Para discutirmos a questão, convidaram-nos para tomar o pequeno-almoço na sua autocaravana. A inscrição “hotel de cinco estrelas”, ao lado da porta da sua autocaravana, é mesmo verdadeira (e a palavra ‘completo’ também). Ofereceram-nos uma refeição VIP: dois tipos de pão cozidos na autocaravana durante a noite, café e chá acabados de fazer, compota, sumo de laranja. Senti-me como Jacinto de “A Cidade e as Serras”. Requinte, bom-gosto, espaço, conforto.
O parque de campismo onde estávamos estacionados não era um bom cenário para as fotografias exteriores, pensámos nós. E pedimos-lhes para zarparem Serra do Montejunto acima connosco, em direcção à paisagem e ao fresco. Encontrámos a paisagem, mas nem por isso o fresco. E demos de caras com centenas de piqueniqueiros que domingo não foram à praia.
E o dia que começou com um pequeno-almoço de luxo terminou com a Lucília a escolher grelos em Castanheira do Ribatejo. Com tanto por explorar na Serra de Montejunto, acabámos por chegar quase ao final de um dos mercados de origem abastecedores de Lisboa, em Castanheira do Ribatejo.
Entre as 9 da noite e a meia-noite, no parque de estacionamento da União de Cooperativas Agrícolas do Ribatejo e Oeste, produtores estacionam camionetas carregadas daquilo que produzem e vendem a quem quiser.
Valder Madeira arrumava o que lhe restara da venda da noite, enquanto a mulher recebia de uma senhora loira e de um senhor bem parecido de cabelo grisalho. Eles compram ali para venderem porta a porta na zona de Arranhó, Arruda dos Vinhos. Ainda há coisas destas às portas de Lisboa.

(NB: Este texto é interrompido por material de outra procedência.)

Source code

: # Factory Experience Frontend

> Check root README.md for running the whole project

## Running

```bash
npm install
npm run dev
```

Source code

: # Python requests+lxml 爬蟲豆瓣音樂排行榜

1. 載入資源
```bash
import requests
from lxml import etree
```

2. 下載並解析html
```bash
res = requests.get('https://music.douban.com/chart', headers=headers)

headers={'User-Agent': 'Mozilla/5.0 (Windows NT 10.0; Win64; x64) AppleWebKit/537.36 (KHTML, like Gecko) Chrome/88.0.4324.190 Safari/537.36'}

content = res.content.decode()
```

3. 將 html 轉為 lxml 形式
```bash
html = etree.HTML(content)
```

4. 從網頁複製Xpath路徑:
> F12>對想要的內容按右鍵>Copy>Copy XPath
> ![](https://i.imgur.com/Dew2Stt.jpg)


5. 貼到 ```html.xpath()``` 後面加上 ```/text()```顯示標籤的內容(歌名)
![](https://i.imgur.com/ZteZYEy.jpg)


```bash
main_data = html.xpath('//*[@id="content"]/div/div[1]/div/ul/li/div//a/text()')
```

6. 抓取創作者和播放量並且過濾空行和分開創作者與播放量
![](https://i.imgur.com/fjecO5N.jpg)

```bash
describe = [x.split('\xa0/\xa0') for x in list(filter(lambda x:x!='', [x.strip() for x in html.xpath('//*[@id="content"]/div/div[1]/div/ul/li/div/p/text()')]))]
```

“Olhe, quem é bom para falar consigo é este senhor”, diz Valder Madeira. E aponta para um homem mais velho, pele tisnada do Sol e marcada pela idade, cabelo grisalho encaracolado. “Sabe, por cada pequeno comerciante que fecha em Lisboa é mais um lugar que fica aqui vago. Este mercado já teve o dobro do tamanho”, conta. Ele é da zona de Alcobaça e está na agricultura há 30 anos. Começou com um canteiro de alfaces que a mulher ia vender à praça, hoje tem cinco pessoas a trabalhar consigo. “Só lhe digo uma coisa: o problema é que as pessoas não sabem comer nem cozinhar, compram tudo feito.”